Tieben has worked in nearly every facet of the city government, starting at age 16 as a summer seasonal employee then as a part-time employee while she attended college at Saint Mary’s of the Plains, until becoming the first female city manager of Dodge City.


Many of her co-workers have asserted that her biggest accomplishment, is successfully implementing the Rural Housing Incentive Districts (RHID) Program, which spun off from her work incorporating a population of around 35,000 from rural communities into the USDA Rural Development Program.


The RHID allows costs to be offset by contractors, giving them the ability to build more homes for the community, at a quicker rate, and became a model for other housing and home growth programs across Kansas.


Her co-workers’ acknowledgments of her, though, spans more than just her revolutionizing housing initiatives.


"I would say the accomplishments that stick out in my mind are working well with the county and opening the Long Branch Lagoon, the methane gas project, expanding retail on 14th Avenue, and of course her baby, the RHID," said Mayor Joyce Warshaw. "On a personal note, I think her greatest accomplishment was raising three amazing children and now becoming a grandmother. Cherise is a very special person on so many levels.


"She will be leaving a great mark on our city."


Warshaw is confident that Tieben’s work for the community, the state and the federal level will be remembered and referred to as a reputable impact in the future.


"In my three years working at the city, Cherise has been an inspiration," said public information officer Abbey Martin. "She’s very innovative in her thought process, and shows that just because something has never been done, doesn’t mean it can’t be done."


Martin said that, to her, Tieben had always encouraged her staff to find ways to complete the tasks that seemingly couldn’t be accomplished.


"I think she has been a huge impact to the community, even prior to becoming a city manager," said assistant city manager Ernestor De La Rosa.


Tieben had been critical in changing some of the guidelines under the USDA programs for rural America with the legislative delegation in Washington, all the while on the Dodge City forefront, she advocated for the STAR Bonds projects, which are set to revitalize the downtown area and aid in the Boot Hill Museum Expansion.


"She was integral in completing some of those projects by recruiting some of the retailers, investors, as well as dealing with all the legwork that has to do with the Department of Commerce in Topeka and the local commissions in the county and city," said De La Rosa.
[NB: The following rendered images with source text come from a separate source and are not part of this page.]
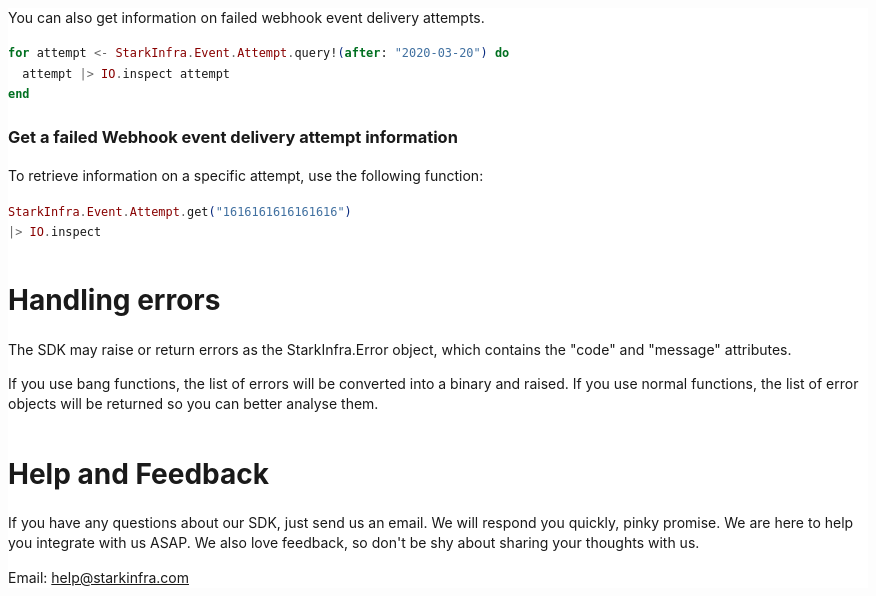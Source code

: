 You can also get information on failed webhook event delivery attempts.

```elixir
for attempt <- StarkInfra.Event.Attempt.query!(after: "2020-03-20") do
  attempt |> IO.inspect attempt
end
```

### Get a failed Webhook event delivery attempt information

To retrieve information on a specific attempt, use the following function:

```elixir
StarkInfra.Event.Attempt.get("1616161616161616")
|> IO.inspect
```

# Handling errors

The SDK may raise or return errors as the StarkInfra.Error object, which contains the "code" and "message" attributes.

If you use bang functions, the list of errors will be converted into a binary and raised.
If you use normal functions, the list of error objects will be returned so you can better analyse them.

# Help and Feedback

If you have any questions about our SDK, just send us an email.
We will respond you quickly, pinky promise. We are here to help you integrate with us ASAP.
We also love feedback, so don't be shy about sharing your thoughts with us.

Email: help@starkinfra.com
Fellow assistant city manager Melissa McCoy added, "I think Cherise is one of those people that likes to ask that question, 'How do we get this done and how do we get it done without causing undue burden on the citizens of our community,' and I think that’s been really apparent, with the projects that Ernestor has been talking about.


"Those have been projects that brought in outside funds to our community, so it didn’t put a burden on the local taxpayer."


Other notable projects that Tieben worked on include the nationally acknowledged and award-winning Warrior Biogas project, of which development spanned nearly three decades before being realized, and her work as an advocate to bring USCIS Mobile Services to southwest Kansas.


"Cherise Tieben has done an amazing job for this city," said Nick Hernandez, her successor as city manager. "She will definitely be missed, and I am very fortunate to be following her, because she’s left behind such a great legacy and I hope I can match her success."


As an additional tribute to her monumental career, the City of Dodge City has declared June 5 to be Cherise Tieben Day.